* [TASK MATERIAL]
......

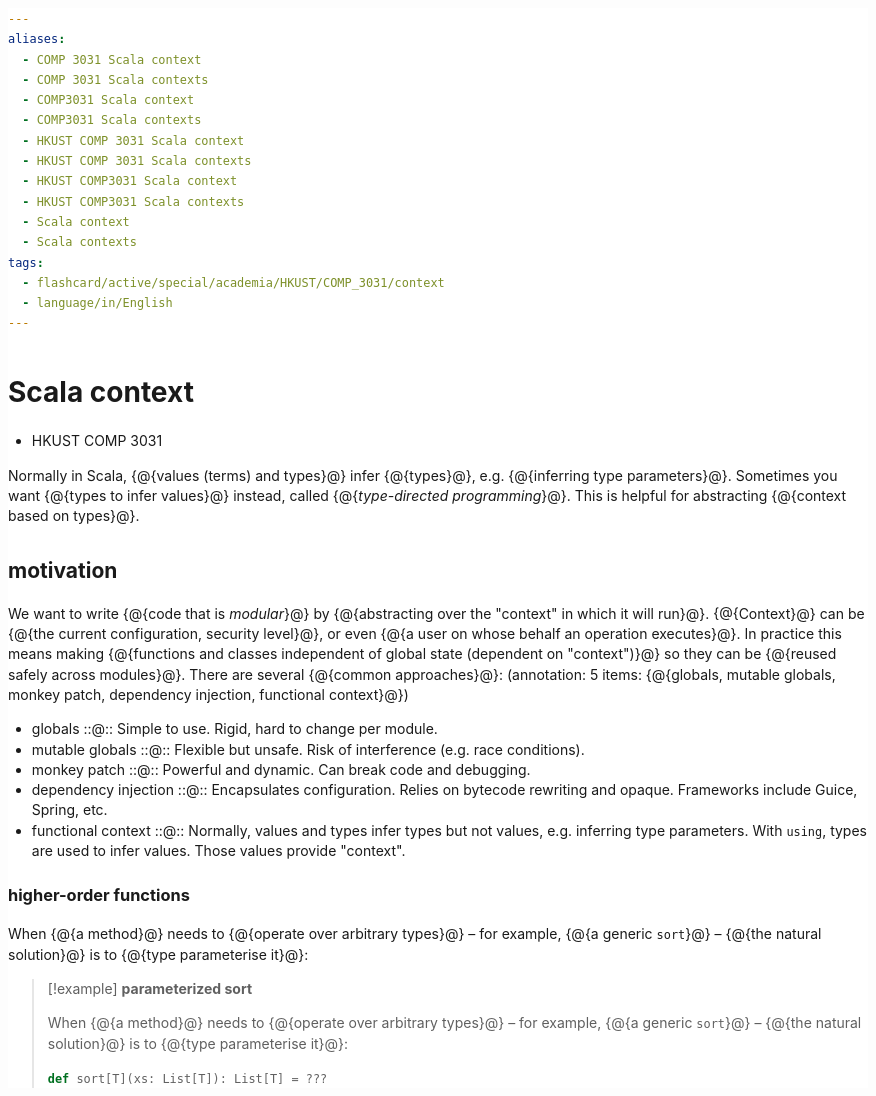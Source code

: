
 ```yaml
---
aliases:
  - COMP 3031 Scala context
  - COMP 3031 Scala contexts
  - COMP3031 Scala context
  - COMP3031 Scala contexts
  - HKUST COMP 3031 Scala context
  - HKUST COMP 3031 Scala contexts
  - HKUST COMP3031 Scala context
  - HKUST COMP3031 Scala contexts
  - Scala context
  - Scala contexts
tags:
  - flashcard/active/special/academia/HKUST/COMP_3031/context
  - language/in/English
---
```


# Scala context

- HKUST COMP 3031

Normally in Scala, {@{values \(terms\) and types}@} infer {@{types}@}, e.g. {@{inferring type parameters}@}. Sometimes you want {@{types to infer values}@} instead, called {@{_type-directed programming_}@}. This is helpful for abstracting {@{context based on types}@}.

## motivation

We want to write {@{code that is _modular_}@} by {@{abstracting over the "context" in which it will run}@}. {@{Context}@} can be {@{the current configuration, security level}@}, or even {@{a user on whose behalf an operation executes}@}.  In practice this means making {@{functions and classes independent of global state \(dependent on "context"\)}@} so they can be {@{reused safely across modules}@}. There are several {@{common approaches}@}: \(annotation: 5 items: {@{globals, mutable globals, monkey patch, dependency injection, functional context}@}\)

- globals ::@:: Simple to use. Rigid, hard to change per module.
- mutable globals ::@:: Flexible but unsafe. Risk of interference \(e.g. race conditions\).
- monkey patch ::@:: Powerful and dynamic. Can break code and debugging.
- dependency injection ::@:: Encapsulates configuration. Relies on bytecode rewriting and opaque. Frameworks include Guice, Spring, etc.
- functional context ::@:: Normally, values and types infer types but not values, e.g. inferring type parameters. With `using`, types are used to infer values. Those values provide "context".

### higher-order functions

When {@{a method}@} needs to {@{operate over arbitrary types}@} – for example, {@{a generic `sort`}@} – {@{the natural solution}@} is to {@{type parameterise it}@}:

> [!example] __parameterized sort__
>
> When {@{a method}@} needs to {@{operate over arbitrary types}@} – for example, {@{a generic `sort`}@} – {@{the natural solution}@} is to {@{type parameterise it}@}:
>
> ```Scala
> def sort[T](xs: List[T]): List[T] = ???
> ```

......

* [WORK TO BE COMPLETED]
From the line holding "[!example] __parameterized sort__" through the last line above, reproduce each line exactly and add nothing.

* [ANSWER AREA]
> [!example] __parameterized sort__
>
> When {@{a method}@} needs to {@{operate over arbitrary types}@} – for example, {@{a generic `sort`}@} – {@{the natural solution}@} is to {@{type parameterise it}@}:
>
> ```Scala
> def sort[T](xs: List[T]): List[T] = ???
> ```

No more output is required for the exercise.